How are you all? I'm getting ready to start my second on ground class. Hopefully things will go okay.
So my roommates and I stole our ex-roommate's fish. Yep. We stole a fish. He's this poor little betta who hadn't been fed in like weeks. I swear I think the old roommate never fed him and she forgot to take him home or take care of him over breaks and when she went home for a week in May. Her neglect really pissed us off so we liberated him. We've named him Sir Reginald Assingham of Beverly. I wanted to name him Beverly because that would have been a kick ass name for a fish, but my roommates and I each gave him a name, Amber named him Reginald and Emily gave him his last name of Assingham. I'm calling him Reggie.
Anyway, the ex roomie's boyfriend is supposed to come pick up the fish today, but I have class all day and my roommates aren't going to answer the door, so all is good.
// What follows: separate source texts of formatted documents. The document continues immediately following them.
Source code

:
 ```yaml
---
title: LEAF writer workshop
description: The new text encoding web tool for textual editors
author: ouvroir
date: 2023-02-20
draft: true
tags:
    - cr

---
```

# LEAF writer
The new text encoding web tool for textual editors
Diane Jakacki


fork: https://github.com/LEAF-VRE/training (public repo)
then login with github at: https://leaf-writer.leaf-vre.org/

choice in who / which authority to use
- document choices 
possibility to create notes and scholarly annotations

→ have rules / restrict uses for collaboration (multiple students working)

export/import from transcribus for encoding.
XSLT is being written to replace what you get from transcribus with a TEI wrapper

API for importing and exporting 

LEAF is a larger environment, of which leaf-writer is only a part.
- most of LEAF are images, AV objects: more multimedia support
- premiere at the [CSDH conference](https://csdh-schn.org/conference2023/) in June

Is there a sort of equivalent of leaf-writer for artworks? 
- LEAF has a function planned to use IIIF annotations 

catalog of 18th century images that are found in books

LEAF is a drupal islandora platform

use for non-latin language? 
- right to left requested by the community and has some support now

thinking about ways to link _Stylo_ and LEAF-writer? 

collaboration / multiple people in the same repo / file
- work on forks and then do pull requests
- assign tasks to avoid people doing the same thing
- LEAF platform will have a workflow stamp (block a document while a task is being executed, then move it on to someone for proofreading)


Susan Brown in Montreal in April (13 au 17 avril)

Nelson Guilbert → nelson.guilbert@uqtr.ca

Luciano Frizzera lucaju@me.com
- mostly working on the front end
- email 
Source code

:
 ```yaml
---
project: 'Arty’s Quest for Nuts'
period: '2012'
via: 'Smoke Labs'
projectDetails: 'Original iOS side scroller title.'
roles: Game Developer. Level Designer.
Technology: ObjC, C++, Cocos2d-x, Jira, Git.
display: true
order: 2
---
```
On another school related note, Okay, so you know those girls in the work place who are bitches to other girls because they feel threatened or whatever? Yeah, I think I'm one of those girls. Not because I feel threatened, okay well not really because I feel threatened, but more because I look at the girls who cluster together and work on their designs with each other, I kind of have less respect for them. I don't dislike all girls in my major, there are certain girls I like talking to or hanging out in class with, but for some reason most girls in my major irritate the fuck out of me. I tend to get along more with boys in my major because we're all very independantly focused and really into our own thing and can relate, we all have a need to take charge in a way. Most girls in graphic design tend to cluster together and talk or hang out, not like the fashion bitches, they're not mean or anything, but they really only socialize with each other.
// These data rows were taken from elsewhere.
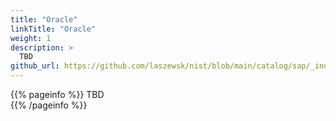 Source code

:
 ```yaml
---
title: "Oracle"
linkTitle: "Oracle"
weight: 1
description: >
  TBD
github_url: https://github.com/laszewsk/nist/blob/main/catalog/sap/_index.md
---
```


{{% pageinfo %}}
TBD  
{{% /pageinfo %}}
I dunno, maybe I'm acting all weirdly primitive and trying to be the alpha female or whatever, but when I see them all talking and clustered and asking each other what they think I get annoyed.
I don't think I'm jealous, because like all my friends are girls, but I just get annoyed that they cluster and socialize and aren't independantly driven.
Guys in my major seem to be really independant and focused (during school anyway) and they don't socialize a ton, but they do socialize a bit.
I don't know, I think I'm just really weird. You know how boys have a feminine side, well maybe my masculine side is my inner designer. I don't know.
I'm sorry to be rambling but I'm actually surprised that I have stuff to talk about.
I went to Au Bon Pain today and got a sandwich, drink, and a cheese danish. I had the cheese danish and it was GOOOOOOOOD, but I'm waiting till later for the sandwich.
I'm really scatter brained right now...
I think I'm going to just drop my online class and take four classes and then take five my next two quarters. I know it will be rough, but I think I need to take the summer off, if for no other reason than I need a break and that I want to get my portfolio in order.
So recently I started counting calories and yesterday I effectively fell off the wagon. I was sick of eating like nothing. Meh. I think I'll go back on the wagon tomorrow, seeing as how I ate a freaking cheese danish.
Anyway, I've gotta go, class is about to start.